▶ _Given information_
________

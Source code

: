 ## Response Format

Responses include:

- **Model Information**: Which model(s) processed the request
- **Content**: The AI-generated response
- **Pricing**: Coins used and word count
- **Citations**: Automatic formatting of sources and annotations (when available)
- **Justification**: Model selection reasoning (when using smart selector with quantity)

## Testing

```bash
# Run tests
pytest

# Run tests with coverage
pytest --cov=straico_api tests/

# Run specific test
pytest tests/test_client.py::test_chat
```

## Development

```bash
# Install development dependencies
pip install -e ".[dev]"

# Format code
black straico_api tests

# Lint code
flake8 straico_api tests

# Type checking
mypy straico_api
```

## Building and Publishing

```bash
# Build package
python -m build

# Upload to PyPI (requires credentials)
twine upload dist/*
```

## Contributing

________

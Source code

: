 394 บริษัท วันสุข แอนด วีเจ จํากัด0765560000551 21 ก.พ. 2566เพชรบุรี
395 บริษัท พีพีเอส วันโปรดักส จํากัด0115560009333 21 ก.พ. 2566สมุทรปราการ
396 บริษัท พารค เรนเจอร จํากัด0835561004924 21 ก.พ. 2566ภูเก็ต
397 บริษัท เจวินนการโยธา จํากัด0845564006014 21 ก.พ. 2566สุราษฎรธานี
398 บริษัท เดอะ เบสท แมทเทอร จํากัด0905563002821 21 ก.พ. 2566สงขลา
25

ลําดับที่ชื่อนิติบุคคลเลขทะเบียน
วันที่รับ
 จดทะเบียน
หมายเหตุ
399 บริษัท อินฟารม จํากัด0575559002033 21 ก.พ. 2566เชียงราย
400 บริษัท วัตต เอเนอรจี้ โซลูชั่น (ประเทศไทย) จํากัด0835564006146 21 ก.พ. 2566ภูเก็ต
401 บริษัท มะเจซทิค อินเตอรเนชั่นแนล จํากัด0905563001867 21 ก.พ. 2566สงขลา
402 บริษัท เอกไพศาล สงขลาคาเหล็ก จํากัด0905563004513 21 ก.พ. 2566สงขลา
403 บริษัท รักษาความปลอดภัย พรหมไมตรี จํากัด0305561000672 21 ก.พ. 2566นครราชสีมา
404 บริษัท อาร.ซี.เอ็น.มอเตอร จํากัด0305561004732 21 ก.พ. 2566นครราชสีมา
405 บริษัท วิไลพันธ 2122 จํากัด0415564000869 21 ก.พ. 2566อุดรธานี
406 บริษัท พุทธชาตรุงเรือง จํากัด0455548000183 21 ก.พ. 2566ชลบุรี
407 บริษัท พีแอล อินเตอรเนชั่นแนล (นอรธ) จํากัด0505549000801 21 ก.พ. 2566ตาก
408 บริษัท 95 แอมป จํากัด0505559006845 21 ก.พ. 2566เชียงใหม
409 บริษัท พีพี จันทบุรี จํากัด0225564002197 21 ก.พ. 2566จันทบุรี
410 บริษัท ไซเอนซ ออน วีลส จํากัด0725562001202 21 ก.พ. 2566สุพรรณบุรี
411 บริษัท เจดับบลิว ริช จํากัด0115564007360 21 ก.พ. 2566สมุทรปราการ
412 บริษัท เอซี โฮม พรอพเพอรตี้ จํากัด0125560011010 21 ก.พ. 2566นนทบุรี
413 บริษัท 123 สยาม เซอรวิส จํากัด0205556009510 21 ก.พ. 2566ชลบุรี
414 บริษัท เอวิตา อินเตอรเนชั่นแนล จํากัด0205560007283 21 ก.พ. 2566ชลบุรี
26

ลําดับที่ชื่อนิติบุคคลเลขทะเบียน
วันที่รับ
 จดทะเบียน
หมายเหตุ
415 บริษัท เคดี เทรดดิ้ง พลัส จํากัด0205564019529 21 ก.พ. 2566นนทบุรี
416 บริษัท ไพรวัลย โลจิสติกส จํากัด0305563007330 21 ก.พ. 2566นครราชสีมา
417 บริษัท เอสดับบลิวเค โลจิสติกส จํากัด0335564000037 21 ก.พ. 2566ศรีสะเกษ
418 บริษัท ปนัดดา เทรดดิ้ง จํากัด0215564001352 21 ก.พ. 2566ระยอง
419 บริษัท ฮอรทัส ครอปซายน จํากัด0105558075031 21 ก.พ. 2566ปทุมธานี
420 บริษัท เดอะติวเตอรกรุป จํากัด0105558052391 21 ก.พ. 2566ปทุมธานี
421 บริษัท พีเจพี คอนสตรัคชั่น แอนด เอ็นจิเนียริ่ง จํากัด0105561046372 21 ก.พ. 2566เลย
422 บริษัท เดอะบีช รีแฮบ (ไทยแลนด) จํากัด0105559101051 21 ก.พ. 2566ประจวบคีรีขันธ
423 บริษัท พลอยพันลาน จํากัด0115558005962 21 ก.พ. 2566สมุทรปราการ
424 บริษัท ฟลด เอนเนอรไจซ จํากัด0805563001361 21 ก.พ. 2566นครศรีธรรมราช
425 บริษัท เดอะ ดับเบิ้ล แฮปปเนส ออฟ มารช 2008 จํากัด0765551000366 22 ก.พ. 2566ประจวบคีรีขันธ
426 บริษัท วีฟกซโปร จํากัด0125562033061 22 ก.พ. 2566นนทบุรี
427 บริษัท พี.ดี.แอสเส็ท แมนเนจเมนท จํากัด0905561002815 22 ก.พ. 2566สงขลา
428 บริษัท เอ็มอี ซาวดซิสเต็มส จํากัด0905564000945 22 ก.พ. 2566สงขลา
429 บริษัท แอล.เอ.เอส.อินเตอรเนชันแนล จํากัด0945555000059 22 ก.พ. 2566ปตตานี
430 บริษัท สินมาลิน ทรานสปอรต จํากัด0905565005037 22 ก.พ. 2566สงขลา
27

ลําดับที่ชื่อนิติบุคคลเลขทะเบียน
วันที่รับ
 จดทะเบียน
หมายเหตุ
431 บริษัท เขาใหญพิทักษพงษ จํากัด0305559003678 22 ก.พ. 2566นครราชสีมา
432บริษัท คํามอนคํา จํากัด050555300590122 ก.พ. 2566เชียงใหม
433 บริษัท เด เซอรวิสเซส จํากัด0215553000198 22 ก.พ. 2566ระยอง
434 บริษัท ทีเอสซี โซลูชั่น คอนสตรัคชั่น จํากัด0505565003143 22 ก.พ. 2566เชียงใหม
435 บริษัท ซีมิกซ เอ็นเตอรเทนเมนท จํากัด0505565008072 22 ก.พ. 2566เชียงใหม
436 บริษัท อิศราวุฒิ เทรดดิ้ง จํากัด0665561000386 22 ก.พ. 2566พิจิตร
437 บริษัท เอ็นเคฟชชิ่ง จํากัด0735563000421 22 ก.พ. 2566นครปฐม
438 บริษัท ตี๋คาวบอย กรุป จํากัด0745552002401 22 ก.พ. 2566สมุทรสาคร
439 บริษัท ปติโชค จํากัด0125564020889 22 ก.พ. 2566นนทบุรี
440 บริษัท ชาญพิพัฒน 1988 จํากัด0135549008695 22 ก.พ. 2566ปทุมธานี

________

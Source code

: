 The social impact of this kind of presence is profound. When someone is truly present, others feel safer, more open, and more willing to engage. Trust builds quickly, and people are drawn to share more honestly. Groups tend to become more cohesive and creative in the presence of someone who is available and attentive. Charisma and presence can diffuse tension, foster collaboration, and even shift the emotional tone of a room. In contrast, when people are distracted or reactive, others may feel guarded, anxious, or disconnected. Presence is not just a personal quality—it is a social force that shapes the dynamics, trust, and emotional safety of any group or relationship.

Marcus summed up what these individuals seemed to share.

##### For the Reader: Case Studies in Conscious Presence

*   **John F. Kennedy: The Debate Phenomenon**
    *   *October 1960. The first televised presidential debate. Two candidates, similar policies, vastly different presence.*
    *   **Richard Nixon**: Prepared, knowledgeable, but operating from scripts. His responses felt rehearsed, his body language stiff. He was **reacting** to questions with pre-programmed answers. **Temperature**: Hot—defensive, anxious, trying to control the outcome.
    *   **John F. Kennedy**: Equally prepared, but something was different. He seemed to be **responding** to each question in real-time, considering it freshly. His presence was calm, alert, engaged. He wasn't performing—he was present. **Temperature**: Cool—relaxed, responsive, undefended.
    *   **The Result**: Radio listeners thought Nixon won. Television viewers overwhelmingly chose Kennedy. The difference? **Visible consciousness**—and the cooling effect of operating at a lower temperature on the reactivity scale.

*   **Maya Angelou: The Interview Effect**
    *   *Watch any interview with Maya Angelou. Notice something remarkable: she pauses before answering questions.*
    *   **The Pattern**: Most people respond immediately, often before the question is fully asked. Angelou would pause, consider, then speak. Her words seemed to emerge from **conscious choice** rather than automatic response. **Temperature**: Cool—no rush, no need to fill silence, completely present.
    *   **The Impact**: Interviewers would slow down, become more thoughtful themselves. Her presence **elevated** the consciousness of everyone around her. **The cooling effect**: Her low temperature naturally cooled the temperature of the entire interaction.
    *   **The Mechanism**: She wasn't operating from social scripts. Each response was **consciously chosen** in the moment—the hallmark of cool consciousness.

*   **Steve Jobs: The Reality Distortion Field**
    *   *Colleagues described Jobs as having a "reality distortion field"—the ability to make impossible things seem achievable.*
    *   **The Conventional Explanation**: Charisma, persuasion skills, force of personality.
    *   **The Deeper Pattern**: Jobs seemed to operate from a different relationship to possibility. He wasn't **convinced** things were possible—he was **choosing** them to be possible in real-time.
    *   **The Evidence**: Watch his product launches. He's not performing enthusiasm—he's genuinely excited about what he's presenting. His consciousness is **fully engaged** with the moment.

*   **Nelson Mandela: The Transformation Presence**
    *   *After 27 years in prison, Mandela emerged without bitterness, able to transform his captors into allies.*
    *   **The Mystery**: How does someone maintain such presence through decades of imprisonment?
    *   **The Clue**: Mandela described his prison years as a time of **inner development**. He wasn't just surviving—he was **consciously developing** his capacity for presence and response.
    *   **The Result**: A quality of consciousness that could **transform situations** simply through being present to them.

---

________

▶ _Problem statement_
Show me every line of the entries above that holds "Watch".

▶ _Reply to the exercise_
    *   *Watch any interview with Maya Angelou. Notice something remarkable: she pauses before answering questions.*
    *   **The Evidence**: Watch his product launches. He's not performing enthusiasm—he's genuinely excited about what he's presenting. His consciousness is **fully engaged** with the moment.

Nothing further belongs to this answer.